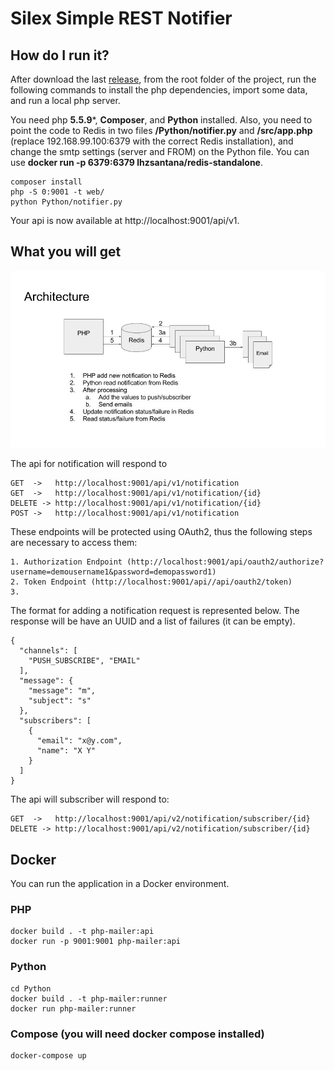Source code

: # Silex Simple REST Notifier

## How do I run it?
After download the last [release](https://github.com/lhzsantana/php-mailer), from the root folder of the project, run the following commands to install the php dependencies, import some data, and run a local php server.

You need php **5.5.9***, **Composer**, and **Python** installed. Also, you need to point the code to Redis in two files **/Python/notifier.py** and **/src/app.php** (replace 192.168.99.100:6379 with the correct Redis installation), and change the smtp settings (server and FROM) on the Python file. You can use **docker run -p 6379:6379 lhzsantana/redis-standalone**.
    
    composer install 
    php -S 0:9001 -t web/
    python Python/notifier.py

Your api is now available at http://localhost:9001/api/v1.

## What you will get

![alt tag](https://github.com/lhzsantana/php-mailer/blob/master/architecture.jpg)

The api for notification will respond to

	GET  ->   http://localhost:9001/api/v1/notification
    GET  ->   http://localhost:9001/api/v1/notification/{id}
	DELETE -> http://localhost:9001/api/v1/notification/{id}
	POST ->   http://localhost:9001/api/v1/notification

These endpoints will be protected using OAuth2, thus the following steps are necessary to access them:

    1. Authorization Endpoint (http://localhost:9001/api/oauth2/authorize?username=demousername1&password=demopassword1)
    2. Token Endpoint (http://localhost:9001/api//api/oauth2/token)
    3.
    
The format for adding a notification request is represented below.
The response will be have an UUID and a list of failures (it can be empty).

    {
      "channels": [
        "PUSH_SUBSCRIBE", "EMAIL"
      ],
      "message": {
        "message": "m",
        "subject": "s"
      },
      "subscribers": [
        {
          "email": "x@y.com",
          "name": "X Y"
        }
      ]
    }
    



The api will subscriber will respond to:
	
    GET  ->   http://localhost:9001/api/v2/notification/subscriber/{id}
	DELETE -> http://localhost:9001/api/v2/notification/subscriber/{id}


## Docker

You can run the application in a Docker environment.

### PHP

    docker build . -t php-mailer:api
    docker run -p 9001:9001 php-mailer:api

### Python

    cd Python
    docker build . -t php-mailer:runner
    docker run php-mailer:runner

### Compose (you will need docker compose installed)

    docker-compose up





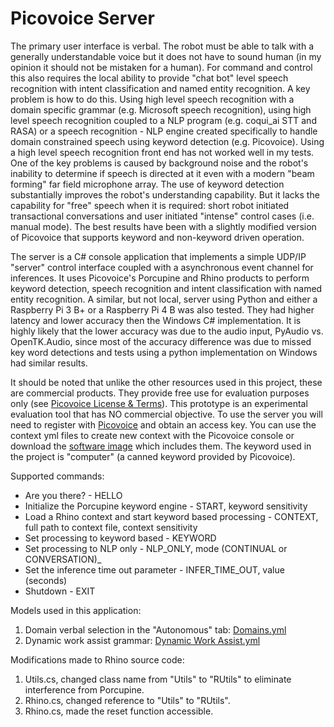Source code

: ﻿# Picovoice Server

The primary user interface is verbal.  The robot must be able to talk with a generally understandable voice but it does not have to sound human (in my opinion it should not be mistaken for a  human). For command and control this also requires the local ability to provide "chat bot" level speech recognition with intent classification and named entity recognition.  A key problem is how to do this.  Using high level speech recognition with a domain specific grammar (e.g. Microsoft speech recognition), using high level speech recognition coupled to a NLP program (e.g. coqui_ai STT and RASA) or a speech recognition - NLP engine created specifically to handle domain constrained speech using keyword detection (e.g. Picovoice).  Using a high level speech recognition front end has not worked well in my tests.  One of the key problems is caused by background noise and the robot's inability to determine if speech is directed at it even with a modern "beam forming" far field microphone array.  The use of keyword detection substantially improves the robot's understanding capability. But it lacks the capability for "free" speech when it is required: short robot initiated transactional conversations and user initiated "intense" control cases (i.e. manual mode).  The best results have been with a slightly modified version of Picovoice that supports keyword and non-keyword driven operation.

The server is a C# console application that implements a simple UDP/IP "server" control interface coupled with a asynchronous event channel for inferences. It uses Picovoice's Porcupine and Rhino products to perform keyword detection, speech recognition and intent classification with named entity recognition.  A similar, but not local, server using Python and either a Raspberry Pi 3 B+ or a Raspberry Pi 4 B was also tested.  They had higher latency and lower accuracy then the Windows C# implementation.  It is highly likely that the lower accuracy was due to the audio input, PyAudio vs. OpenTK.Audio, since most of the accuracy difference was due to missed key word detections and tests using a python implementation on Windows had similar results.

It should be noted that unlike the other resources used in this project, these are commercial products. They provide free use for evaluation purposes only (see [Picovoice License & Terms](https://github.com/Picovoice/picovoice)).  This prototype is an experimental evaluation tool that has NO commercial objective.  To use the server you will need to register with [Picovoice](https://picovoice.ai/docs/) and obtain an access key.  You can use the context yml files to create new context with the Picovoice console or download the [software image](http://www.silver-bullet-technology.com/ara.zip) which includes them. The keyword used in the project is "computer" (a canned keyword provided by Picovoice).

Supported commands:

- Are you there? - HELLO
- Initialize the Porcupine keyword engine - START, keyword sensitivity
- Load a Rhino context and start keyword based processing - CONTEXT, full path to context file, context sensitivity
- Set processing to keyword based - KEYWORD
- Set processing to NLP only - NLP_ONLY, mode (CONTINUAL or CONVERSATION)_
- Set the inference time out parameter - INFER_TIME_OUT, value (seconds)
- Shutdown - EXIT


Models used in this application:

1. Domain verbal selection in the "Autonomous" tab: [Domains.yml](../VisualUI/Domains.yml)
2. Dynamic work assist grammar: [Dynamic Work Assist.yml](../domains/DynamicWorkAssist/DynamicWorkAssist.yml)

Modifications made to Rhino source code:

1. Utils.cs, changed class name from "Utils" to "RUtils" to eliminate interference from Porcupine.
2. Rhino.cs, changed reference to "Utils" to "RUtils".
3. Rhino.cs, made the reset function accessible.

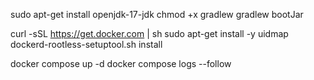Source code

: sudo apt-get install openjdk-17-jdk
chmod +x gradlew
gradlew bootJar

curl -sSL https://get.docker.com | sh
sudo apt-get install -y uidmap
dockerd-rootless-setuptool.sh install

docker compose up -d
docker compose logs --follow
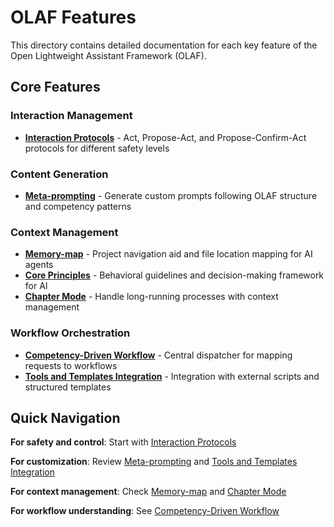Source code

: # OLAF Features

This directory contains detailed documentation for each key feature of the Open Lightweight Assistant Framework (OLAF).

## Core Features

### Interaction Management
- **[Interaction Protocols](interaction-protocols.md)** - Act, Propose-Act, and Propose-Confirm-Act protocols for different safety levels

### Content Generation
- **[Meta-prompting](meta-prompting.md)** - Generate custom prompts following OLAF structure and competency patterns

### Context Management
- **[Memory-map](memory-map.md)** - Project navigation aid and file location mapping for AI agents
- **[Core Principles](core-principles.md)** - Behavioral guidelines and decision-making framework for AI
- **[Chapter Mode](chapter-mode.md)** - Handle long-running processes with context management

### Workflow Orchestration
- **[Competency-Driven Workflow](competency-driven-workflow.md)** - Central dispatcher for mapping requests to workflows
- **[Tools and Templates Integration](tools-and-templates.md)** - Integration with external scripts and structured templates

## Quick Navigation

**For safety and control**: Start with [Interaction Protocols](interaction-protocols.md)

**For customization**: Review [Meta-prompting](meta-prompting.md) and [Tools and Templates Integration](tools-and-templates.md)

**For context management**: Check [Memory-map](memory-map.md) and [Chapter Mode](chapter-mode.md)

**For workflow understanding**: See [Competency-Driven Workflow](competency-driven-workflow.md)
━━━━━━━━
* TASK INSTRUCTIONS *
Copy the whole of the material above exactly, but not its images.

* PROBLEM SOLUTION *
Source code

: # Silex Simple REST Notifier

## How do I run it?
After download the last [release](https://github.com/lhzsantana/php-mailer), from the root folder of the project, run the following commands to install the php dependencies, import some data, and run a local php server.

You need php **5.5.9***, **Composer**, and **Python** installed. Also, you need to point the code to Redis in two files **/Python/notifier.py** and **/src/app.php** (replace 192.168.99.100:6379 with the correct Redis installation), and change the smtp settings (server and FROM) on the Python file. You can use **docker run -p 6379:6379 lhzsantana/redis-standalone**.
    
    composer install 
    php -S 0:9001 -t web/
    python Python/notifier.py

Your api is now available at http://localhost:9001/api/v1.

## What you will get

![alt tag](https://github.com/lhzsantana/php-mailer/blob/master/architecture.jpg)

The api for notification will respond to

	GET  ->   http://localhost:9001/api/v1/notification
    GET  ->   http://localhost:9001/api/v1/notification/{id}
	DELETE -> http://localhost:9001/api/v1/notification/{id}
	POST ->   http://localhost:9001/api/v1/notification

These endpoints will be protected using OAuth2, thus the following steps are necessary to access them:

    1. Authorization Endpoint (http://localhost:9001/api/oauth2/authorize?username=demousername1&password=demopassword1)
    2. Token Endpoint (http://localhost:9001/api//api/oauth2/token)
    3.
    
The format for adding a notification request is represented below.
The response will be have an UUID and a list of failures (it can be empty).

    {
      "channels": [
        "PUSH_SUBSCRIBE", "EMAIL"
      ],
      "message": {
        "message": "m",
        "subject": "s"
      },
      "subscribers": [
        {
          "email": "x@y.com",
          "name": "X Y"
        }
      ]
    }
    



The api will subscriber will respond to:
	
    GET  ->   http://localhost:9001/api/v2/notification/subscriber/{id}
	DELETE -> http://localhost:9001/api/v2/notification/subscriber/{id}


## Docker

You can run the application in a Docker environment.

### PHP

    docker build . -t php-mailer:api
    docker run -p 9001:9001 php-mailer:api

### Python

    cd Python
    docker build . -t php-mailer:runner
    docker run php-mailer:runner

### Compose (you will need docker compose installed)

    docker-compose up





Source code

: ﻿# Picovoice Server

The primary user interface is verbal.  The robot must be able to talk with a generally understandable voice but it does not have to sound human (in my opinion it should not be mistaken for a  human). For command and control this also requires the local ability to provide "chat bot" level speech recognition with intent classification and named entity recognition.  A key problem is how to do this.  Using high level speech recognition with a domain specific grammar (e.g. Microsoft speech recognition), using high level speech recognition coupled to a NLP program (e.g. coqui_ai STT and RASA) or a speech recognition - NLP engine created specifically to handle domain constrained speech using keyword detection (e.g. Picovoice).  Using a high level speech recognition front end has not worked well in my tests.  One of the key problems is caused by background noise and the robot's inability to determine if speech is directed at it even with a modern "beam forming" far field microphone array.  The use of keyword detection substantially improves the robot's understanding capability. But it lacks the capability for "free" speech when it is required: short robot initiated transactional conversations and user initiated "intense" control cases (i.e. manual mode).  The best results have been with a slightly modified version of Picovoice that supports keyword and non-keyword driven operation.

The server is a C# console application that implements a simple UDP/IP "server" control interface coupled with a asynchronous event channel for inferences. It uses Picovoice's Porcupine and Rhino products to perform keyword detection, speech recognition and intent classification with named entity recognition.  A similar, but not local, server using Python and either a Raspberry Pi 3 B+ or a Raspberry Pi 4 B was also tested.  They had higher latency and lower accuracy then the Windows C# implementation.  It is highly likely that the lower accuracy was due to the audio input, PyAudio vs. OpenTK.Audio, since most of the accuracy difference was due to missed key word detections and tests using a python implementation on Windows had similar results.

It should be noted that unlike the other resources used in this project, these are commercial products. They provide free use for evaluation purposes only (see [Picovoice License & Terms](https://github.com/Picovoice/picovoice)).  This prototype is an experimental evaluation tool that has NO commercial objective.  To use the server you will need to register with [Picovoice](https://picovoice.ai/docs/) and obtain an access key.  You can use the context yml files to create new context with the Picovoice console or download the [software image](http://www.silver-bullet-technology.com/ara.zip) which includes them. The keyword used in the project is "computer" (a canned keyword provided by Picovoice).

Supported commands:

- Are you there? - HELLO
- Initialize the Porcupine keyword engine - START, keyword sensitivity
- Load a Rhino context and start keyword based processing - CONTEXT, full path to context file, context sensitivity
- Set processing to keyword based - KEYWORD
- Set processing to NLP only - NLP_ONLY, mode (CONTINUAL or CONVERSATION)_
- Set the inference time out parameter - INFER_TIME_OUT, value (seconds)
- Shutdown - EXIT


Models used in this application:

1. Domain verbal selection in the "Autonomous" tab: [Domains.yml](../VisualUI/Domains.yml)
2. Dynamic work assist grammar: [Dynamic Work Assist.yml](../domains/DynamicWorkAssist/DynamicWorkAssist.yml)

Modifications made to Rhino source code:

1. Utils.cs, changed class name from "Utils" to "RUtils" to eliminate interference from Porcupine.
2. Rhino.cs, changed reference to "Utils" to "RUtils".
3. Rhino.cs, made the reset function accessible.

Source code

: sudo apt-get install openjdk-17-jdk
chmod +x gradlew
gradlew bootJar

curl -sSL https://get.docker.com | sh
sudo apt-get install -y uidmap
dockerd-rootless-setuptool.sh install

docker compose up -d
docker compose logs --follow
Source code

: # OLAF Features

This directory contains detailed documentation for each key feature of the Open Lightweight Assistant Framework (OLAF).

## Core Features

### Interaction Management
- **[Interaction Protocols](interaction-protocols.md)** - Act, Propose-Act, and Propose-Confirm-Act protocols for different safety levels

### Content Generation
- **[Meta-prompting](meta-prompting.md)** - Generate custom prompts following OLAF structure and competency patterns

### Context Management
- **[Memory-map](memory-map.md)** - Project navigation aid and file location mapping for AI agents
- **[Core Principles](core-principles.md)** - Behavioral guidelines and decision-making framework for AI
- **[Chapter Mode](chapter-mode.md)** - Handle long-running processes with context management

### Workflow Orchestration
- **[Competency-Driven Workflow](competency-driven-workflow.md)** - Central dispatcher for mapping requests to workflows
- **[Tools and Templates Integration](tools-and-templates.md)** - Integration with external scripts and structured templates

## Quick Navigation

**For safety and control**: Start with [Interaction Protocols](interaction-protocols.md)

**For customization**: Review [Meta-prompting](meta-prompting.md) and [Tools and Templates Integration](tools-and-templates.md)

**For context management**: Check [Memory-map](memory-map.md) and [Chapter Mode](chapter-mode.md)

**For workflow understanding**: See [Competency-Driven Workflow](competency-driven-workflow.md)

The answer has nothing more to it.